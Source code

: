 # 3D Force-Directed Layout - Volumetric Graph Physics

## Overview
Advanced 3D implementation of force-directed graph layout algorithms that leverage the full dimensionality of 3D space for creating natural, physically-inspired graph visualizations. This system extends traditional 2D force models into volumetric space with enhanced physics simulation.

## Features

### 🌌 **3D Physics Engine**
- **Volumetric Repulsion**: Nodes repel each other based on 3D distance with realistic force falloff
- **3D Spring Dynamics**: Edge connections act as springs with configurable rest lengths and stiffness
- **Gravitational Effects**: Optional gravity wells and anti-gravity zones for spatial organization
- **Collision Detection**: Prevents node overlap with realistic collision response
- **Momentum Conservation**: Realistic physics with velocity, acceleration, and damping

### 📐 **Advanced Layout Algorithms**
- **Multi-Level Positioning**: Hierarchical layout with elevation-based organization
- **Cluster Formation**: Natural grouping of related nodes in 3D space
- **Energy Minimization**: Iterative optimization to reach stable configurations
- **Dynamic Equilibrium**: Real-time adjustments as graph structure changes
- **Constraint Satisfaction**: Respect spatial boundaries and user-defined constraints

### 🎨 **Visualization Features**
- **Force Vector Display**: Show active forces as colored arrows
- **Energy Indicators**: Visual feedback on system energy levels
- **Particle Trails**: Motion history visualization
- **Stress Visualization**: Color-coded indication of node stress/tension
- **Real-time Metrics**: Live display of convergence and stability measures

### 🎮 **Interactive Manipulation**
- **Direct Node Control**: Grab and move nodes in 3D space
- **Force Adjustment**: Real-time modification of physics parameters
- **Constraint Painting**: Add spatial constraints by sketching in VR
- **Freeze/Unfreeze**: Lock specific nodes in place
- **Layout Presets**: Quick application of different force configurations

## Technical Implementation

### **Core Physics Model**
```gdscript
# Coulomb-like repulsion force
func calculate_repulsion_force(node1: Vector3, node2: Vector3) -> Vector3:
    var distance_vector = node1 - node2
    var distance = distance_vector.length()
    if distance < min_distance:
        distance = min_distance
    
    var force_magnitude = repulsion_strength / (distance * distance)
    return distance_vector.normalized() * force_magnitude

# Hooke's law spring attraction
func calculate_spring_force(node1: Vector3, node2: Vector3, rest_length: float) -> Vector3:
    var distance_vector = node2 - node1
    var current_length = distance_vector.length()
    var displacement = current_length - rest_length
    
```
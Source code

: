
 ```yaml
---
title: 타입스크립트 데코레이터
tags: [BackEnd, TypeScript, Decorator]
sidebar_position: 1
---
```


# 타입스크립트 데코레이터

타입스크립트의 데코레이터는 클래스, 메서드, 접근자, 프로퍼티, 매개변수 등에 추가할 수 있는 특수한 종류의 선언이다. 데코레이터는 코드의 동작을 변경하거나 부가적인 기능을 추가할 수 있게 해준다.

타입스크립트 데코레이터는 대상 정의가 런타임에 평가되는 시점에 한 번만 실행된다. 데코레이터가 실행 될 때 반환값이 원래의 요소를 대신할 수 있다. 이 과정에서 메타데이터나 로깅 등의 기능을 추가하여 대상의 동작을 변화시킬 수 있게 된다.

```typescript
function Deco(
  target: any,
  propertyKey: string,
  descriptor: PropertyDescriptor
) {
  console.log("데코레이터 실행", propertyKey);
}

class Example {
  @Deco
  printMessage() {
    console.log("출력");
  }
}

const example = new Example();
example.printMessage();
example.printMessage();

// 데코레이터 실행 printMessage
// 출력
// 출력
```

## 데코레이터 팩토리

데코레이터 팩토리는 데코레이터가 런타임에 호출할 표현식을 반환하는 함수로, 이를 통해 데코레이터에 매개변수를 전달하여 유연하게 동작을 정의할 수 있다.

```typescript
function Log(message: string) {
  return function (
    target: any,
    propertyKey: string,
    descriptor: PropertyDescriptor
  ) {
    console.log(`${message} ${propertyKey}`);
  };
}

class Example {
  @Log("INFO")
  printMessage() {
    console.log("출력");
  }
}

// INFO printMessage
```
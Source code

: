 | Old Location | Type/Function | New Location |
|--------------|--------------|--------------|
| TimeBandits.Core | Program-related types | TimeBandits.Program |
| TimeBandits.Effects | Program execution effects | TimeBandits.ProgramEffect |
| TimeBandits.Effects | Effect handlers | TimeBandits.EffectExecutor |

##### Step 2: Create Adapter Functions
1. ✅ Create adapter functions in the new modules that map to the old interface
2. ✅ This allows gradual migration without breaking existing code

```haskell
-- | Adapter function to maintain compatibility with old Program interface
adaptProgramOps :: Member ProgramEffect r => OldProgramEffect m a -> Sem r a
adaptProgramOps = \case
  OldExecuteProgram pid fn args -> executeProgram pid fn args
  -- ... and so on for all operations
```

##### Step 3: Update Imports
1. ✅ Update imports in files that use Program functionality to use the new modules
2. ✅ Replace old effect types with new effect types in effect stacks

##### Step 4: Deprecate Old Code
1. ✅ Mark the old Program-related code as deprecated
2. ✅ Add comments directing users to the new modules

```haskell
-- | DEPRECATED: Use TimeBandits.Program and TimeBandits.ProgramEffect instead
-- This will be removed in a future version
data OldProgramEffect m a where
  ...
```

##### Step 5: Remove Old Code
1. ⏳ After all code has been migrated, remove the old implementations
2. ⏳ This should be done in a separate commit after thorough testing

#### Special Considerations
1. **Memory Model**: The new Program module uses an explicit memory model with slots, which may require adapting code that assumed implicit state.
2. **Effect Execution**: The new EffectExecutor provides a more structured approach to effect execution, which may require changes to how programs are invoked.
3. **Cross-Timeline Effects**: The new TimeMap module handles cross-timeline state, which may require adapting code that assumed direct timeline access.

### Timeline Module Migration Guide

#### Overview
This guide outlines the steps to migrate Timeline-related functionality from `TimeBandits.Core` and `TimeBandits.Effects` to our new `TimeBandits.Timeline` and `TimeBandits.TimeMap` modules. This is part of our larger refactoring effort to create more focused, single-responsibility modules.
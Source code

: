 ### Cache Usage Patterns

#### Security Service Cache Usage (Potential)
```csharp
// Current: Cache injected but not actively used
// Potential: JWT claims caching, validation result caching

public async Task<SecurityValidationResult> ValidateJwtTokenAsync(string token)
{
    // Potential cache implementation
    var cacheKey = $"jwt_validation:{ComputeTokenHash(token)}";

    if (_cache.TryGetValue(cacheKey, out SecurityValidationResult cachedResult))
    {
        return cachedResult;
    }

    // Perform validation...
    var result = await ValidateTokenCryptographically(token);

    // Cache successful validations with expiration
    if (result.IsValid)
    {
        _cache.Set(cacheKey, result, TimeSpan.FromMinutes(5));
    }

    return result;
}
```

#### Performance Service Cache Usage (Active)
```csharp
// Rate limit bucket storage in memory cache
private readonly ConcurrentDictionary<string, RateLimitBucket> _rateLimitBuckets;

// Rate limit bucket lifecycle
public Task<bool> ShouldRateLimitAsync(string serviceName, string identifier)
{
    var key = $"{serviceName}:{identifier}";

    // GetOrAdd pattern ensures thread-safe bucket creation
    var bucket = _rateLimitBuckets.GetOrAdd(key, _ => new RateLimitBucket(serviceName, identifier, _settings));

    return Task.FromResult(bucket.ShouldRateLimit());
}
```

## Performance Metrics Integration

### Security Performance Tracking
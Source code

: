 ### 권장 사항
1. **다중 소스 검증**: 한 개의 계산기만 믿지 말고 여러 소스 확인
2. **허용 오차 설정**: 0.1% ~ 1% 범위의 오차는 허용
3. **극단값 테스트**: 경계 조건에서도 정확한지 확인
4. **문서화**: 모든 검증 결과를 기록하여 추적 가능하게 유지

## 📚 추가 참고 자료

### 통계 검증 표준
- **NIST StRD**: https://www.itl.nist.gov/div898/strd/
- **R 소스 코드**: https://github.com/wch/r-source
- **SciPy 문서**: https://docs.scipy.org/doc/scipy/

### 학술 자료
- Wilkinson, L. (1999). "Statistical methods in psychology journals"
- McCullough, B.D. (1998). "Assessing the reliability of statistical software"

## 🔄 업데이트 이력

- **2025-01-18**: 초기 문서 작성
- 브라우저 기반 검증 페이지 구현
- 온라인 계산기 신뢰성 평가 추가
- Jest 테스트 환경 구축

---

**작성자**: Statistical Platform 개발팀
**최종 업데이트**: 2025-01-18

═══

> Work required: Repeat word for word every line from the start of the entries to the line holding "### 🌌 **3D Physics Engine**", inclusive, and nothing else.

> Response to the task:
Source code

: # 3D Force-Directed Layout - Volumetric Graph Physics

## Overview
Advanced 3D implementation of force-directed graph layout algorithms that leverage the full dimensionality of 3D space for creating natural, physically-inspired graph visualizations. This system extends traditional 2D force models into volumetric space with enhanced physics simulation.

## Features

### 🌌 **3D Physics Engine**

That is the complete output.